Your instructions |
Using the entries that follow, transcribe only the lines from the line with "Função desempilha dois" to the line with "Definition at line 240 of file admin.\+py.", both included, exactly as they stand and without pictures.

Dataset entries |
============================================================

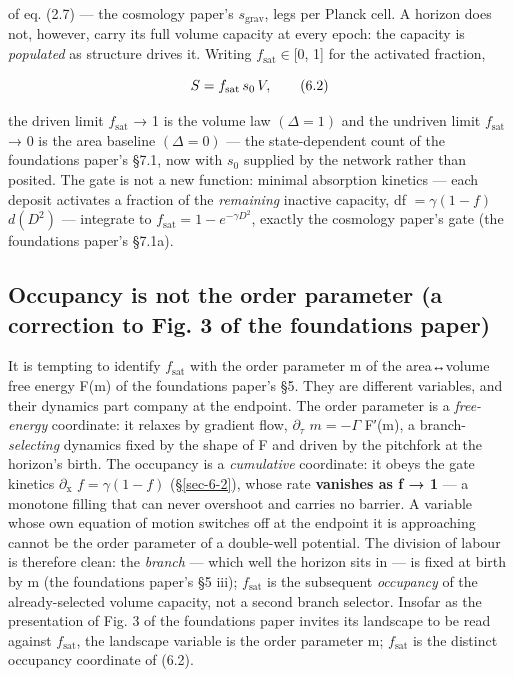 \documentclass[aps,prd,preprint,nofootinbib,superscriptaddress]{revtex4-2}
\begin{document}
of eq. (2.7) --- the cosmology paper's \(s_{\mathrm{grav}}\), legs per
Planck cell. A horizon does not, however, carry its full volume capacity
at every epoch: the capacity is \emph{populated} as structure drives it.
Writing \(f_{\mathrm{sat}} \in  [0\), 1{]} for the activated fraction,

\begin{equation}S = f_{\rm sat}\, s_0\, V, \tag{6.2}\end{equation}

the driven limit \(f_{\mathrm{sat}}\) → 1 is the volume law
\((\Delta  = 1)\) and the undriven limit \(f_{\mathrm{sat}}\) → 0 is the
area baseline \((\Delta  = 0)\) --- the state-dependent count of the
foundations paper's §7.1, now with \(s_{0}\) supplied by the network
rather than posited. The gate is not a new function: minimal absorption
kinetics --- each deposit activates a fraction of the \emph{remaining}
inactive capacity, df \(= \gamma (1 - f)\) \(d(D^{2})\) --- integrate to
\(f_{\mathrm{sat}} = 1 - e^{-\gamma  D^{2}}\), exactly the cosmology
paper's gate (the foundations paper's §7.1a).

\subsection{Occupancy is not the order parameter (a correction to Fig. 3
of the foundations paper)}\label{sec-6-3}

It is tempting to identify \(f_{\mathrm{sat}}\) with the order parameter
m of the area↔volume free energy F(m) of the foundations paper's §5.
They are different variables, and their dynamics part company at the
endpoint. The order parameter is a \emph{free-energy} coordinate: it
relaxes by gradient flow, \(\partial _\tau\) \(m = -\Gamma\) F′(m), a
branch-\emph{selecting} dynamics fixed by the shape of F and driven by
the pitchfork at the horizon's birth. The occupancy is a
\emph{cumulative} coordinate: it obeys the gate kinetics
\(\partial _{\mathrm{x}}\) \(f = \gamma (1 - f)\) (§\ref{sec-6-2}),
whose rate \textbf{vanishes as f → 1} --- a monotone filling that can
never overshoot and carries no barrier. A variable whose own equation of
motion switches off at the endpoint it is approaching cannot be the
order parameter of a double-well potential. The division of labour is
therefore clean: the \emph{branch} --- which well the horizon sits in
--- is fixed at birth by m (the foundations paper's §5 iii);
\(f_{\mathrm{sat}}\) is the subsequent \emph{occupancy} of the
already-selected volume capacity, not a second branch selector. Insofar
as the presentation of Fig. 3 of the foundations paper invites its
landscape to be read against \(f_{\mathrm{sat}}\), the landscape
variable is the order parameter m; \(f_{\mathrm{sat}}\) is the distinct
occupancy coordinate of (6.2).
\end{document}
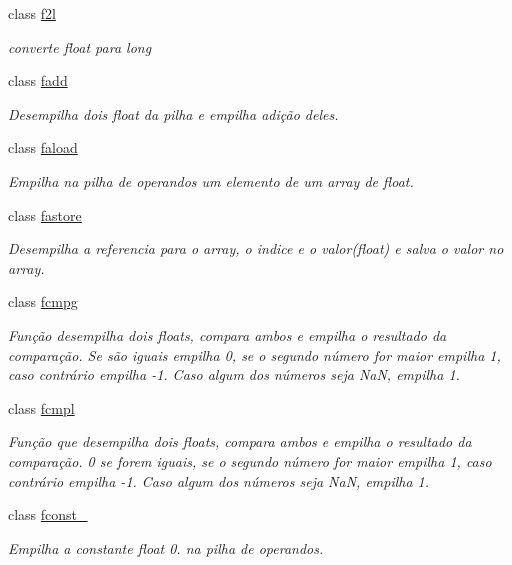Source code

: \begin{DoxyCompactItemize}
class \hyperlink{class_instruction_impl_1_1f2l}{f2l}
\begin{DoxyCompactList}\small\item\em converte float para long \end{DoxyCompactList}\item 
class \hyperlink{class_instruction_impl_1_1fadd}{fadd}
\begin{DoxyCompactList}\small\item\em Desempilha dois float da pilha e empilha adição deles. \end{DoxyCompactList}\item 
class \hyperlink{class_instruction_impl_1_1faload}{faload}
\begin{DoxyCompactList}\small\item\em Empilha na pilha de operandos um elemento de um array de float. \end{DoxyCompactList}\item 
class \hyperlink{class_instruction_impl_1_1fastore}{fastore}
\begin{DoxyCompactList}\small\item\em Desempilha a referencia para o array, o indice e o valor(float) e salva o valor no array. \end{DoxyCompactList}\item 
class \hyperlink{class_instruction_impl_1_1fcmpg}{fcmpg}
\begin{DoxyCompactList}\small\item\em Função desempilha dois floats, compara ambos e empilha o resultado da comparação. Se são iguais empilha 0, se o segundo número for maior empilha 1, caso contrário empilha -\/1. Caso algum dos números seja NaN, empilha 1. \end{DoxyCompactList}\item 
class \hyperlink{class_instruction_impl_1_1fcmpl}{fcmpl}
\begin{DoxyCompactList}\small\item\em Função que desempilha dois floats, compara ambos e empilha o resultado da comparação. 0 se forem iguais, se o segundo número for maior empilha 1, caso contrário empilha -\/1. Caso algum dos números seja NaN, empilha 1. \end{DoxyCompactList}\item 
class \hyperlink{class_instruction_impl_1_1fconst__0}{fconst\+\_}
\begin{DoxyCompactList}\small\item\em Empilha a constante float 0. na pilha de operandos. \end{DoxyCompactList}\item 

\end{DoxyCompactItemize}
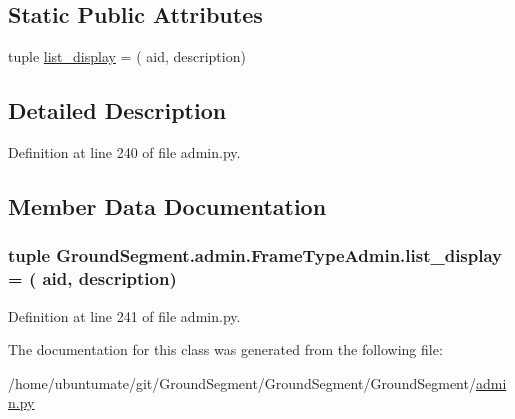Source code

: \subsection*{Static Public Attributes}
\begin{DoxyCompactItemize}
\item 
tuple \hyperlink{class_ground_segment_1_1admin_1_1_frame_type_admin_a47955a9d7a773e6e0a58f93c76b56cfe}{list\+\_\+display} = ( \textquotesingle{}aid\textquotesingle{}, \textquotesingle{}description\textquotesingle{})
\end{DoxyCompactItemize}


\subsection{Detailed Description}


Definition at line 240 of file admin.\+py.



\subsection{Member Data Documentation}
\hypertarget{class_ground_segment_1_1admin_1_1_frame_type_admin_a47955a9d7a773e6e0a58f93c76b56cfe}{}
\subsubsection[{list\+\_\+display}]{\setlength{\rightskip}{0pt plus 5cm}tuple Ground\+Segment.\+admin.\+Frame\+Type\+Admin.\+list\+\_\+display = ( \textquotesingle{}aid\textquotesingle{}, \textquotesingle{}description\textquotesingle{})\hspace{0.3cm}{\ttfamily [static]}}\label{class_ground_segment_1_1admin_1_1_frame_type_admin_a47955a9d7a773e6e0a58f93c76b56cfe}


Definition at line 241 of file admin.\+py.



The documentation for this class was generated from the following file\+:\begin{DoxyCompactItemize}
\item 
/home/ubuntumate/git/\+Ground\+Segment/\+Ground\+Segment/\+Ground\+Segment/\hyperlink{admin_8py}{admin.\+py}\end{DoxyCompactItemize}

============================================================

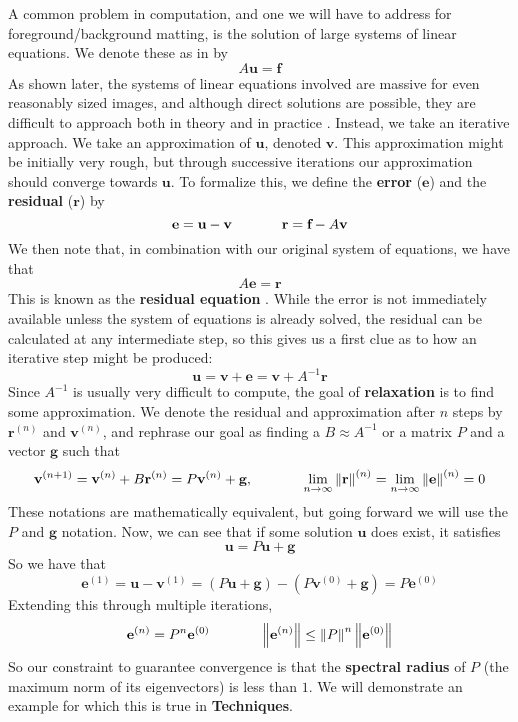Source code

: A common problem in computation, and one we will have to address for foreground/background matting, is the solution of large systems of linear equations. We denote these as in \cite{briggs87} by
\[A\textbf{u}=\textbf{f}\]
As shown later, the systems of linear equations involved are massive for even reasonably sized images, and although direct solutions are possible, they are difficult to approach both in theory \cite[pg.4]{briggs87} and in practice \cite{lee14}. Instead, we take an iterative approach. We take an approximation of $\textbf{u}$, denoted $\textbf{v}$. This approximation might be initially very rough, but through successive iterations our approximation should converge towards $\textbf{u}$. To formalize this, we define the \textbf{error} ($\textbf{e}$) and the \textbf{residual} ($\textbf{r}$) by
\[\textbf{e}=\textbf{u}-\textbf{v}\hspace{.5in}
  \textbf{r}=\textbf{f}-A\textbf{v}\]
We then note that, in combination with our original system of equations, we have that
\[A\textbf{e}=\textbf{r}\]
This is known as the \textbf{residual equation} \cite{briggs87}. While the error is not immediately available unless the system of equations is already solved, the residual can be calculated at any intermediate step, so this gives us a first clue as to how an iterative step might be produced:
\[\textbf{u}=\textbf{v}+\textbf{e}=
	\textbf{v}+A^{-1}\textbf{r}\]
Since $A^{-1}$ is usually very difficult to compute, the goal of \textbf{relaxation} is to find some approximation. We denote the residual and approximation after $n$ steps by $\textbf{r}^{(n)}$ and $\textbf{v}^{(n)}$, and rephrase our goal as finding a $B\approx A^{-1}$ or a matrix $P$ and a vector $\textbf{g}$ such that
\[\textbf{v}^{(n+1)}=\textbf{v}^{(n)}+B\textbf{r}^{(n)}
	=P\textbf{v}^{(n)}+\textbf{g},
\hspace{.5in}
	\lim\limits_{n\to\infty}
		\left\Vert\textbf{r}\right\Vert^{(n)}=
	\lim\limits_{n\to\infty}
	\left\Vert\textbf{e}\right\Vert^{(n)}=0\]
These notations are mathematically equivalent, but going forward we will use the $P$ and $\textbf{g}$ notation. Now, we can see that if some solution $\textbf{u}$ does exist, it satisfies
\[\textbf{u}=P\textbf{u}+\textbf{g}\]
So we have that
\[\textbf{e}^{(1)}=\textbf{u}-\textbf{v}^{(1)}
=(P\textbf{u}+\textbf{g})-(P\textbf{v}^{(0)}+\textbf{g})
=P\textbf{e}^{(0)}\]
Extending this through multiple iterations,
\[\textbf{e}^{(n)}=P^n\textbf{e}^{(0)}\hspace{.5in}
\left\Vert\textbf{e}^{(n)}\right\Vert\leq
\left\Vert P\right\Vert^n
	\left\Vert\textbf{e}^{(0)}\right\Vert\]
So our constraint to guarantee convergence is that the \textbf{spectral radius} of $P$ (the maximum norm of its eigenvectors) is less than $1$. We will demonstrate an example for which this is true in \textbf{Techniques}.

============================================================

Solution for this task |
\begin{DoxyCompactList}\small\item\em Função desempilha dois floats, compara ambos e empilha o resultado da comparação. Se são iguais empilha 0, se o segundo número for maior empilha 1, caso contrário empilha -\/1. Caso algum dos números seja NaN, empilha 1. \end{DoxyCompactList}\item 
class \hyperlink{class_instruction_impl_1_1fcmpl}{fcmpl}
\begin{DoxyCompactList}\small\item\em Função que desempilha dois floats, compara ambos e empilha o resultado da comparação. 0 se forem iguais, se o segundo número for maior empilha 1, caso contrário empilha -\/1. Caso algum dos números seja NaN, empilha 1. \end{DoxyCompactList}\item 
class \hyperlink{class_instruction_impl_1_1fconst__0}{fconst\+\_}
\begin{DoxyCompactList}\small\item\em Empilha a constante float 0. na pilha de operandos. \end{DoxyCompactList}\item 

\end{DoxyCompactItemize}
Source code

: \subsection*{Static Public Attributes}
\begin{DoxyCompactItemize}
\item 
tuple \hyperlink{class_ground_segment_1_1admin_1_1_frame_type_admin_a47955a9d7a773e6e0a58f93c76b56cfe}{list\+\_\+display} = ( \textquotesingle{}aid\textquotesingle{}, \textquotesingle{}description\textquotesingle{})
\end{DoxyCompactItemize}


\subsection{Detailed Description}


Definition at line 240 of file admin.\+py.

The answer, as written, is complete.